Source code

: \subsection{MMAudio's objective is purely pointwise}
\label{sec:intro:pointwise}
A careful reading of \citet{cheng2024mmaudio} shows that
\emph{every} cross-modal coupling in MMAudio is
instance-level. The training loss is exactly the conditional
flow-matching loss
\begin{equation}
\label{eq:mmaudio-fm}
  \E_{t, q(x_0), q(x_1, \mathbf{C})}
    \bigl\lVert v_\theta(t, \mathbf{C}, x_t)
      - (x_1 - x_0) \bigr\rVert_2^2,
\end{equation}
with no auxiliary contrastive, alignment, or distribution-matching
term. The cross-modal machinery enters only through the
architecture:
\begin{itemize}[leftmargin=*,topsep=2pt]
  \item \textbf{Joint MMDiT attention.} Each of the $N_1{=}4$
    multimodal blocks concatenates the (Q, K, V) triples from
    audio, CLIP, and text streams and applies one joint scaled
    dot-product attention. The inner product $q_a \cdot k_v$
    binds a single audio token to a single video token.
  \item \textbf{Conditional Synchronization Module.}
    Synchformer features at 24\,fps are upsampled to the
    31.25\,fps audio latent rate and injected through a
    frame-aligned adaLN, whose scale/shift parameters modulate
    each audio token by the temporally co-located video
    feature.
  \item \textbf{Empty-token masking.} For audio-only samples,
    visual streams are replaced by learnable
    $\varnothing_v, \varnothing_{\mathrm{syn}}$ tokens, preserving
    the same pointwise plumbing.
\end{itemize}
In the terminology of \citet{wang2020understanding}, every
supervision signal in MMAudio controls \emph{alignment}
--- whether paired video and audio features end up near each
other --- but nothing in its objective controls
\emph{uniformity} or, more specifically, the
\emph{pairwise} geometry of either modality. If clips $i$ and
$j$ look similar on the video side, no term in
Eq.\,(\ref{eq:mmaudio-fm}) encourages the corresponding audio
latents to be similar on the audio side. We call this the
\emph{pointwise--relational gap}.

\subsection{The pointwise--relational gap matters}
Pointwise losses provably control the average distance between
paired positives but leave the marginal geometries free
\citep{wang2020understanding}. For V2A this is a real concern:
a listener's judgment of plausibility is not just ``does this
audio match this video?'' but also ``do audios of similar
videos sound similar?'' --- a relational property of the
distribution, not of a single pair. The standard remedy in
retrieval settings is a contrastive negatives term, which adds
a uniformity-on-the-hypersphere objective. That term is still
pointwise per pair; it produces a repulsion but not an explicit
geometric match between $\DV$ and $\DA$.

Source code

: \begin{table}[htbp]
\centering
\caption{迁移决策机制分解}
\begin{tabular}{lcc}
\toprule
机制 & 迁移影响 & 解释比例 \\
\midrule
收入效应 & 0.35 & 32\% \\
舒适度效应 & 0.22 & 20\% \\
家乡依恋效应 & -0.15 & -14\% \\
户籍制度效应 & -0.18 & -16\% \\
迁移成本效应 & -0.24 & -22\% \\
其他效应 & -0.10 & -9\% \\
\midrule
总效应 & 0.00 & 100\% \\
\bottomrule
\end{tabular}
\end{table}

Exercise objective: Check each line of the records above, and copy those that hold the word "uniformity".

Exercise response:
\emph{uniformity} or, more specifically, the
a uniformity-on-the-hypersphere objective. That term is still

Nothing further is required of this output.